Because the pictures are not wanted, reproduce the rest of the records below exactly as they stand.
** Source information follows **
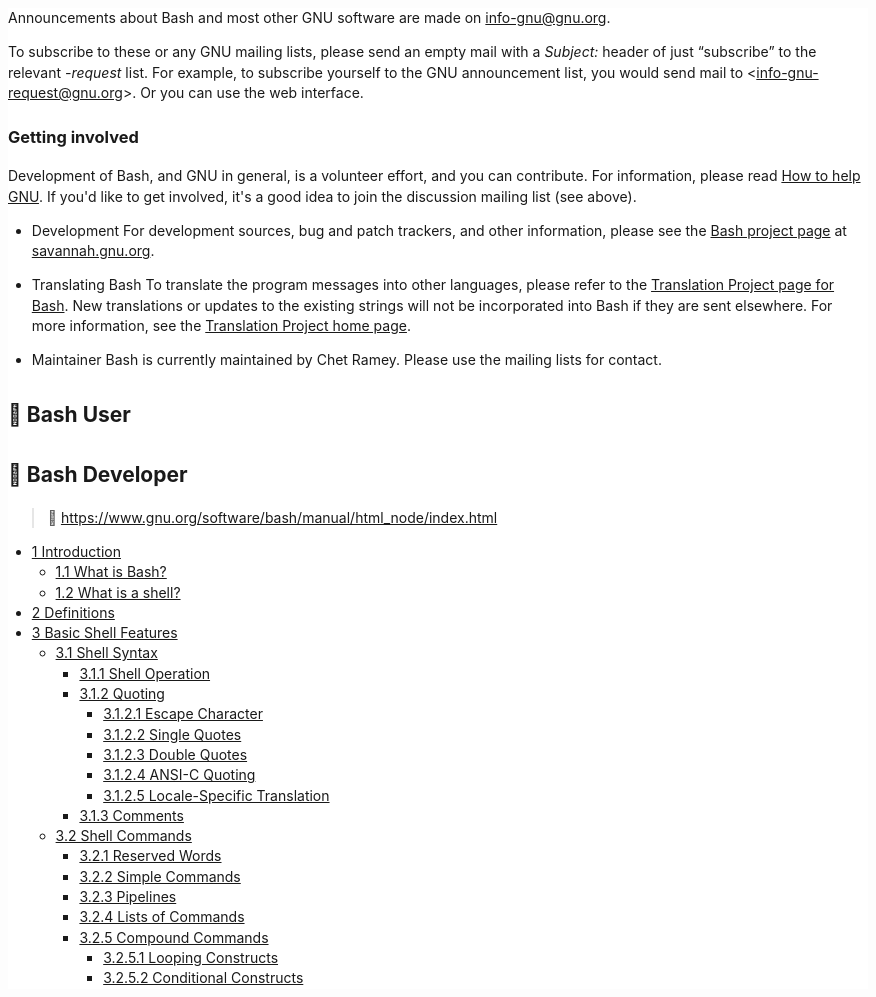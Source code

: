 Announcements about Bash and most other GNU software are made on [info-gnu@gnu.org](https://lists.gnu.org/mailman/listinfo/info-gnu).

To subscribe to these or any GNU mailing lists, please send an empty mail with a *Subject:* header of just “subscribe” to the relevant *-request* list. For example, to subscribe yourself to the GNU announcement list, you would send mail to <[info-gnu-request@gnu.org](mailto:info-gnu-request@gnu.org?Subject=subscribe)>. Or you can use the web interface.


### Getting involved
Development of Bash, and GNU in general, is a volunteer effort, and you can contribute. For information, please read [How to help GNU](https://www.gnu.org/help/). If you'd like to get involved, it's a good idea to join the discussion mailing list (see above).

- Development
  For development sources, bug and patch trackers, and other information, please see the [Bash project page](https://savannah.gnu.org/projects/bash/) at [savannah.gnu.org](https://savannah.gnu.org/).

- Translating Bash
  To translate the program messages into other languages, please refer to the [Translation Project page for Bash](https://translationproject.org/domain/bash.html). New translations or updates to the existing strings will not be incorporated into Bash if they are sent elsewhere. For more information, see the [Translation Project home page](https://translationproject.org/html/welcome.html).

- Maintainer
  Bash is currently maintained by Chet Ramey. Please use the mailing lists for contact.



## 🎯 Bash User



## 🎯 Bash Developer
> 🔗 https://www.gnu.org/software/bash/manual/html_node/index.html

- [1 Introduction](https://www.gnu.org/software/bash/manual/html_node/Introduction.html)
    - [1.1 What is Bash?](https://www.gnu.org/software/bash/manual/html_node/What-is-Bash_003f.html)
    - [1.2 What is a shell?](https://www.gnu.org/software/bash/manual/html_node/What-is-a-shell_003f.html)
- [2 Definitions](https://www.gnu.org/software/bash/manual/html_node/Definitions.html)
- [3 Basic Shell Features](https://www.gnu.org/software/bash/manual/html_node/Basic-Shell-Features.html)
    - [3.1 Shell Syntax](https://www.gnu.org/software/bash/manual/html_node/Shell-Syntax.html)
        - [3.1.1 Shell Operation](https://www.gnu.org/software/bash/manual/html_node/Shell-Operation.html)
        - [3.1.2 Quoting](https://www.gnu.org/software/bash/manual/html_node/Quoting.html)
            - [3.1.2.1 Escape Character](https://www.gnu.org/software/bash/manual/html_node/Escape-Character.html)
            - [3.1.2.2 Single Quotes](https://www.gnu.org/software/bash/manual/html_node/Single-Quotes.html)
            - [3.1.2.3 Double Quotes](https://www.gnu.org/software/bash/manual/html_node/Double-Quotes.html)
            - [3.1.2.4 ANSI-C Quoting](https://www.gnu.org/software/bash/manual/html_node/ANSI_002dC-Quoting.html)
            - [3.1.2.5 Locale-Specific Translation](https://www.gnu.org/software/bash/manual/html_node/Locale-Translation.html)
        - [3.1.3 Comments](https://www.gnu.org/software/bash/manual/html_node/Comments.html)
    - [3.2 Shell Commands](https://www.gnu.org/software/bash/manual/html_node/Shell-Commands.html)
        - [3.2.1 Reserved Words](https://www.gnu.org/software/bash/manual/html_node/Reserved-Words.html)
        - [3.2.2 Simple Commands](https://www.gnu.org/software/bash/manual/html_node/Simple-Commands.html)
        - [3.2.3 Pipelines](https://www.gnu.org/software/bash/manual/html_node/Pipelines.html)
        - [3.2.4 Lists of Commands](https://www.gnu.org/software/bash/manual/html_node/Lists.html)
        - [3.2.5 Compound Commands](https://www.gnu.org/software/bash/manual/html_node/Compound-Commands.html)
            - [3.2.5.1 Looping Constructs](https://www.gnu.org/software/bash/manual/html_node/Looping-Constructs.html)
            - [3.2.5.2 Conditional Constructs](https://www.gnu.org/software/bash/manual/html_node/Conditional-Constructs.html)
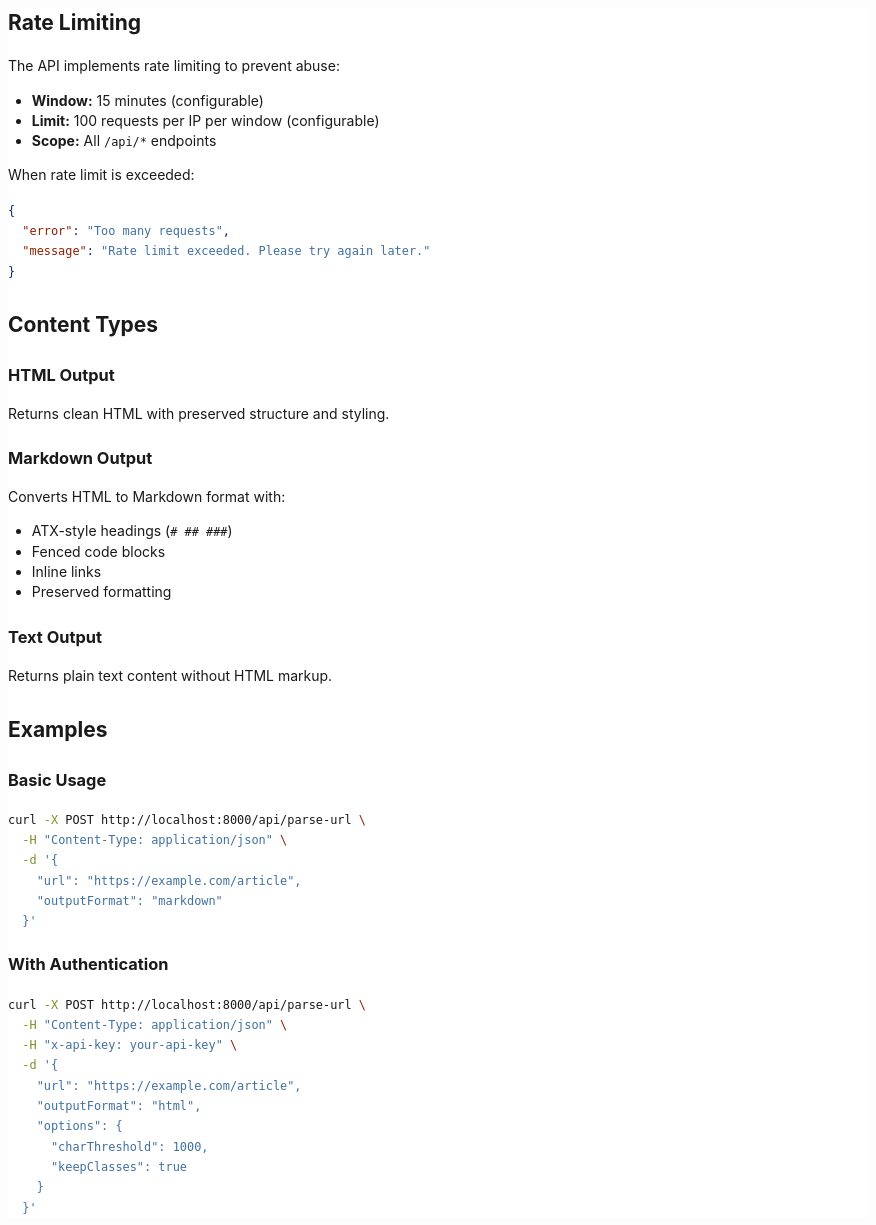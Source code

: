 ## Rate Limiting

The API implements rate limiting to prevent abuse:

- **Window:** 15 minutes (configurable)
- **Limit:** 100 requests per IP per window (configurable)
- **Scope:** All `/api/*` endpoints

When rate limit is exceeded:

```json
{
  "error": "Too many requests",
  "message": "Rate limit exceeded. Please try again later."
}
```

## Content Types

### HTML Output

Returns clean HTML with preserved structure and styling.

### Markdown Output

Converts HTML to Markdown format with:
- ATX-style headings (`# ## ###`)
- Fenced code blocks
- Inline links
- Preserved formatting

### Text Output

Returns plain text content without HTML markup.

## Examples

### Basic Usage

```bash
curl -X POST http://localhost:8000/api/parse-url \
  -H "Content-Type: application/json" \
  -d '{
    "url": "https://example.com/article",
    "outputFormat": "markdown"
  }'
```

### With Authentication

```bash
curl -X POST http://localhost:8000/api/parse-url \
  -H "Content-Type: application/json" \
  -H "x-api-key: your-api-key" \
  -d '{
    "url": "https://example.com/article",
    "outputFormat": "html",
    "options": {
      "charThreshold": 1000,
      "keepClasses": true
    }
  }'
```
** End of Source information **
**Answer for the task:**
Source code

: Announcements about Bash and most other GNU software are made on [info-gnu@gnu.org](https://lists.gnu.org/mailman/listinfo/info-gnu).

To subscribe to these or any GNU mailing lists, please send an empty mail with a *Subject:* header of just “subscribe” to the relevant *-request* list. For example, to subscribe yourself to the GNU announcement list, you would send mail to <[info-gnu-request@gnu.org](mailto:info-gnu-request@gnu.org?Subject=subscribe)>. Or you can use the web interface.


### Getting involved
Development of Bash, and GNU in general, is a volunteer effort, and you can contribute. For information, please read [How to help GNU](https://www.gnu.org/help/). If you'd like to get involved, it's a good idea to join the discussion mailing list (see above).

- Development
  For development sources, bug and patch trackers, and other information, please see the [Bash project page](https://savannah.gnu.org/projects/bash/) at [savannah.gnu.org](https://savannah.gnu.org/).

- Translating Bash
  To translate the program messages into other languages, please refer to the [Translation Project page for Bash](https://translationproject.org/domain/bash.html). New translations or updates to the existing strings will not be incorporated into Bash if they are sent elsewhere. For more information, see the [Translation Project home page](https://translationproject.org/html/welcome.html).

- Maintainer
  Bash is currently maintained by Chet Ramey. Please use the mailing lists for contact.



## 🎯 Bash User



## 🎯 Bash Developer
> 🔗 https://www.gnu.org/software/bash/manual/html_node/index.html

- [1 Introduction](https://www.gnu.org/software/bash/manual/html_node/Introduction.html)
    - [1.1 What is Bash?](https://www.gnu.org/software/bash/manual/html_node/What-is-Bash_003f.html)
    - [1.2 What is a shell?](https://www.gnu.org/software/bash/manual/html_node/What-is-a-shell_003f.html)
- [2 Definitions](https://www.gnu.org/software/bash/manual/html_node/Definitions.html)
- [3 Basic Shell Features](https://www.gnu.org/software/bash/manual/html_node/Basic-Shell-Features.html)
    - [3.1 Shell Syntax](https://www.gnu.org/software/bash/manual/html_node/Shell-Syntax.html)
        - [3.1.1 Shell Operation](https://www.gnu.org/software/bash/manual/html_node/Shell-Operation.html)
        - [3.1.2 Quoting](https://www.gnu.org/software/bash/manual/html_node/Quoting.html)
            - [3.1.2.1 Escape Character](https://www.gnu.org/software/bash/manual/html_node/Escape-Character.html)
            - [3.1.2.2 Single Quotes](https://www.gnu.org/software/bash/manual/html_node/Single-Quotes.html)
            - [3.1.2.3 Double Quotes](https://www.gnu.org/software/bash/manual/html_node/Double-Quotes.html)
            - [3.1.2.4 ANSI-C Quoting](https://www.gnu.org/software/bash/manual/html_node/ANSI_002dC-Quoting.html)
            - [3.1.2.5 Locale-Specific Translation](https://www.gnu.org/software/bash/manual/html_node/Locale-Translation.html)
        - [3.1.3 Comments](https://www.gnu.org/software/bash/manual/html_node/Comments.html)
    - [3.2 Shell Commands](https://www.gnu.org/software/bash/manual/html_node/Shell-Commands.html)
        - [3.2.1 Reserved Words](https://www.gnu.org/software/bash/manual/html_node/Reserved-Words.html)
        - [3.2.2 Simple Commands](https://www.gnu.org/software/bash/manual/html_node/Simple-Commands.html)
        - [3.2.3 Pipelines](https://www.gnu.org/software/bash/manual/html_node/Pipelines.html)
        - [3.2.4 Lists of Commands](https://www.gnu.org/software/bash/manual/html_node/Lists.html)
        - [3.2.5 Compound Commands](https://www.gnu.org/software/bash/manual/html_node/Compound-Commands.html)
            - [3.2.5.1 Looping Constructs](https://www.gnu.org/software/bash/manual/html_node/Looping-Constructs.html)
            - [3.2.5.2 Conditional Constructs](https://www.gnu.org/software/bash/manual/html_node/Conditional-Constructs.html)
Source code

: ## Rate Limiting

The API implements rate limiting to prevent abuse:

- **Window:** 15 minutes (configurable)
- **Limit:** 100 requests per IP per window (configurable)
- **Scope:** All `/api/*` endpoints

When rate limit is exceeded:

```json
{
  "error": "Too many requests",
  "message": "Rate limit exceeded. Please try again later."
}
```

## Content Types

### HTML Output

Returns clean HTML with preserved structure and styling.

### Markdown Output

Converts HTML to Markdown format with:
- ATX-style headings (`# ## ###`)
- Fenced code blocks
- Inline links
- Preserved formatting

### Text Output

Returns plain text content without HTML markup.

## Examples

### Basic Usage

```bash
curl -X POST http://localhost:8000/api/parse-url \
  -H "Content-Type: application/json" \
  -d '{
    "url": "https://example.com/article",
    "outputFormat": "markdown"
  }'
```

### With Authentication

```bash
curl -X POST http://localhost:8000/api/parse-url \
  -H "Content-Type: application/json" \
  -H "x-api-key: your-api-key" \
  -d '{
    "url": "https://example.com/article",
    "outputFormat": "html",
    "options": {
      "charThreshold": 1000,
      "keepClasses": true
    }
  }'
```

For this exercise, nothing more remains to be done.